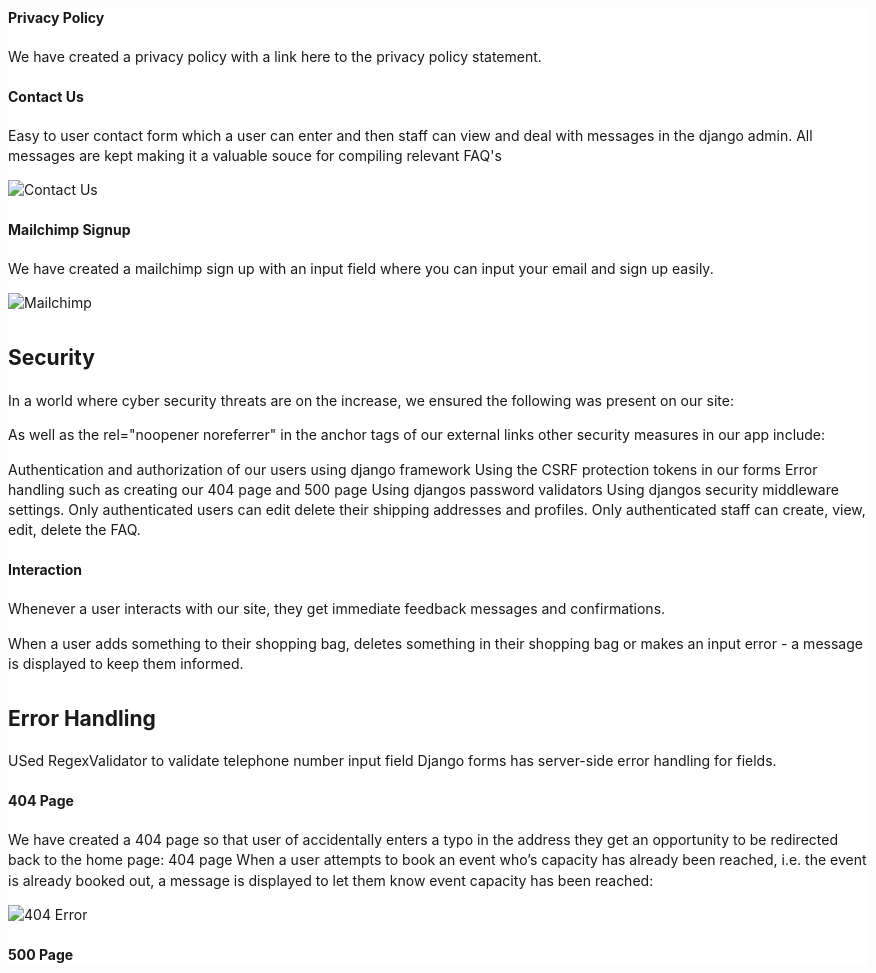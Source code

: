 #### Privacy Policy 
We have created a privacy policy with a link here to the privacy policy statement. 


#### Contact Us
Easy to user contact form which a user can enter and then staff can view and deal with messages in the django admin. All messages are kept making it a valuable souce for compiling relevant FAQ's

![Contact Us](https://github.com/user-attachments/assets/694140e5-9d85-4ad9-9e83-2883b61154bf)


#### Mailchimp Signup
We have created a mailchimp sign up with an input field where you can input your email and sign up easily. 

<img width="1385" alt="Mailchimp" src="https://github.com/user-attachments/assets/55675620-3349-4429-b2f7-2f5c25c79d37" />

## Security

In a world where cyber security threats are on the increase, we ensured the following was present on our site: 

As well as the rel="noopener noreferrer" in the anchor tags of our external links other security measures in our app include:

Authentication and authorization of our users using django framework
Using the CSRF protection tokens in our forms
Error handling such as creating our 404 page and 500 page
Using djangos password validators
Using djangos security middleware settings.
Only authenticated users can edit delete their shipping addresses and profiles.
Only authenticated staff can create, view, edit, delete the FAQ.

#### Interaction
Whenever a user interacts with our site, they get immediate feedback messages and confirmations.

When a user adds something to their shopping bag, deletes something in their shopping bag or makes an input error - a message is displayed to keep them informed.

## Error Handling
USed RegexValidator to validate telephone number input field
Django forms has server-side error handling for fields. 

#### 404 Page
We have created a 404 page so that user of accidentally enters a typo in the address they get an opportunity to be redirected back to the home page: 404 page 
When a user attempts to book an event who’s capacity has already been reached, i.e. the event is already booked out, a message is displayed to let them know event capacity has been reached:

![404 Error](https://github.com/user-attachments/assets/7b71ca73-7c08-49af-a247-8e8b6b67fe85)

#### 500 Page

PROMPT ::
The pictures in the entries above should be left out; all else must be copied exactly.

EXERCISE RESULT ::
Source code

: #### Privacy Policy 
We have created a privacy policy with a link here to the privacy policy statement. 


#### Contact Us
Easy to user contact form which a user can enter and then staff can view and deal with messages in the django admin. All messages are kept making it a valuable souce for compiling relevant FAQ's

![Contact Us](https://github.com/user-attachments/assets/694140e5-9d85-4ad9-9e83-2883b61154bf)


#### Mailchimp Signup
We have created a mailchimp sign up with an input field where you can input your email and sign up easily. 

<img width="1385" alt="Mailchimp" src="https://github.com/user-attachments/assets/55675620-3349-4429-b2f7-2f5c25c79d37" />

## Security

In a world where cyber security threats are on the increase, we ensured the following was present on our site: 

As well as the rel="noopener noreferrer" in the anchor tags of our external links other security measures in our app include:

Authentication and authorization of our users using django framework
Using the CSRF protection tokens in our forms
Error handling such as creating our 404 page and 500 page
Using djangos password validators
Using djangos security middleware settings.
Only authenticated users can edit delete their shipping addresses and profiles.
Only authenticated staff can create, view, edit, delete the FAQ.

#### Interaction
Whenever a user interacts with our site, they get immediate feedback messages and confirmations.

When a user adds something to their shopping bag, deletes something in their shopping bag or makes an input error - a message is displayed to keep them informed.

## Error Handling
USed RegexValidator to validate telephone number input field
Django forms has server-side error handling for fields. 

#### 404 Page
We have created a 404 page so that user of accidentally enters a typo in the address they get an opportunity to be redirected back to the home page: 404 page 
When a user attempts to book an event who’s capacity has already been reached, i.e. the event is already booked out, a message is displayed to let them know event capacity has been reached:

![404 Error](https://github.com/user-attachments/assets/7b71ca73-7c08-49af-a247-8e8b6b67fe85)

#### 500 Page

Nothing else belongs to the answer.